Trabectedin and Lurbinectedin are two selective inhibitors of trans-activated RNA polymerase II transcription. They selectively block the elongation phase of messenger RNA synthesis performed by RNA polymerase II. They do not inhibit RNA polymerase I or mitochondrial RNA polymerase, nor do they affect basal transcription: their action mechanism very selectively inhibits RNA polymerase II transcription.
This mechanism is reflected in clinical results, since some tumors present transcriptional addiction (e.g. translocation-related sarcomas, small cell lung cancer, and triple negative breast cancer). These are clear examples of tumors that are sensitive to lurbinectidin.
«In such a difficult disease setting with so few therapeutic options, lurbinectedin has shown encouraging data so far in terms of efficacy and tolerability. As the ATLANTIS phase III nears enrollment completion around mid-year, there is growing anticipation to see if the phase III data will offer these patients in this setting the first new therapeutic option since over twenty years ago», Dr Farago said, oncologist form the Massachusetts General Hospital, and the lead investigator of the III phase essay ATLANTIS, for the treatment of small-cell lung cancer with lurbinectedin in combination with doxorubicin.
PM184 is a marine-derive drug found in a sponge called Lithoplocamia lithistoides. This drug candidate is a microtubule inhibitor that targets a protein called tubulin in a novel way. It blocks cancer growth by impairing cell division of tumor cells through the inhibition of a crucial process called mitosis. It is currently being investigated in a Phase II trial for hormone-receptor positive, HER2-negative locally advanced and/or metastatic breast cancer and in studies in various solid tumors and in other Phase II solid tumor trials.
“Undoubtedly, is in the area of cancer where the metabolic marine arsenal plays the most determinant role, but it is not the only one. The survival to big depths carries structures capable of resisting more than hundred atmospheres of pressure preserving their vital capacity, as the case of certain sponges and gorgonias, and we can use these biomaterials in osseous transplants by their exquisite resistance and flexibility. The neurotoxins of dinoflagelates and mollusks play a determinant role as paarlyzer poisons of vertebrates and nowadays already there have been commercialized certain peptides of marine origin for the treatment of the pain. » Fernando de la Calle, Chief of the Department of Microbiology in PharmaMar.
References:
Olmedo-García et al. Activity of lurbinectedin as single agent and in combination in patients with advanced small cell lung cancer (SCLC). Annals of Oncology (2017) 28 (5): 539-542. doi: 10.1093/annonc/mdx386.

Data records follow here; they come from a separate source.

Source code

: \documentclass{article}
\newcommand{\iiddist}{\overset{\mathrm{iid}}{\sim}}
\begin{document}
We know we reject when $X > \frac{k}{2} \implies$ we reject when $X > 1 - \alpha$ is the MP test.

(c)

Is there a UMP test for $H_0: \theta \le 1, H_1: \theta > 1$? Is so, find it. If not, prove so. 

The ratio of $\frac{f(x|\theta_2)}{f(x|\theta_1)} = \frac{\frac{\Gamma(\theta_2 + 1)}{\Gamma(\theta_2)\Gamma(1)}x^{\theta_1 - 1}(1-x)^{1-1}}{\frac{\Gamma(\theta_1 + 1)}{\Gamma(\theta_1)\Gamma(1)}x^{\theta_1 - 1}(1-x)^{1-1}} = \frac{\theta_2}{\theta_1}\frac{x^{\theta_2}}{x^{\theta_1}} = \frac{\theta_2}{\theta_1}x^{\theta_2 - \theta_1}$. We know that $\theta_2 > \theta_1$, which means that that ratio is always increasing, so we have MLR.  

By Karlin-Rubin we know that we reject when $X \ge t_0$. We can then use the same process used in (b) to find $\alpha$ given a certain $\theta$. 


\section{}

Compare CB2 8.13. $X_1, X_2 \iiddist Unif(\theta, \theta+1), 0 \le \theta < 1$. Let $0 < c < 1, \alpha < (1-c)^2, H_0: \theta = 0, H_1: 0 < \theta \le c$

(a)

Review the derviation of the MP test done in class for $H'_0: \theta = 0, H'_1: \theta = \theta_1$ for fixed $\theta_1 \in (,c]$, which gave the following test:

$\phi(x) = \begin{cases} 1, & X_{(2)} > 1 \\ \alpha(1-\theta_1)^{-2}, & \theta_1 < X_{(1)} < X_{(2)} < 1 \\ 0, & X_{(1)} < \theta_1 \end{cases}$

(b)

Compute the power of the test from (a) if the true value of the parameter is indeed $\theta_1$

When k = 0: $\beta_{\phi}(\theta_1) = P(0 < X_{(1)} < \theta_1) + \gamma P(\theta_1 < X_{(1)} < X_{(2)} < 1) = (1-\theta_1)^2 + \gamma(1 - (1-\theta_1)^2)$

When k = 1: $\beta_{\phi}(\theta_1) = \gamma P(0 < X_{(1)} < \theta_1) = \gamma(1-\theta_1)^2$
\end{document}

Martínez-Díaz et al. PM060184, a new tubulin binding agent with potent antitumor activity including P-glycoprotein over-expressing tumors. Biochem Pharmacol. 2014 Apr 1;88(3):291-302. doi: 10.1016/j.bcp.2014.01.026. Epub 2014 Jan 31.
*You can acces to clinical essays with plitidepsina trough clinicaltrials.gov and clinicaltrialsregister.eu.
*You can acces to clinical essays with PM1183 through clinicaltrials.gov and clinicatrialsregister.eu.
*You can acces to clinical essays with PM184 through clinicaltrials.gov.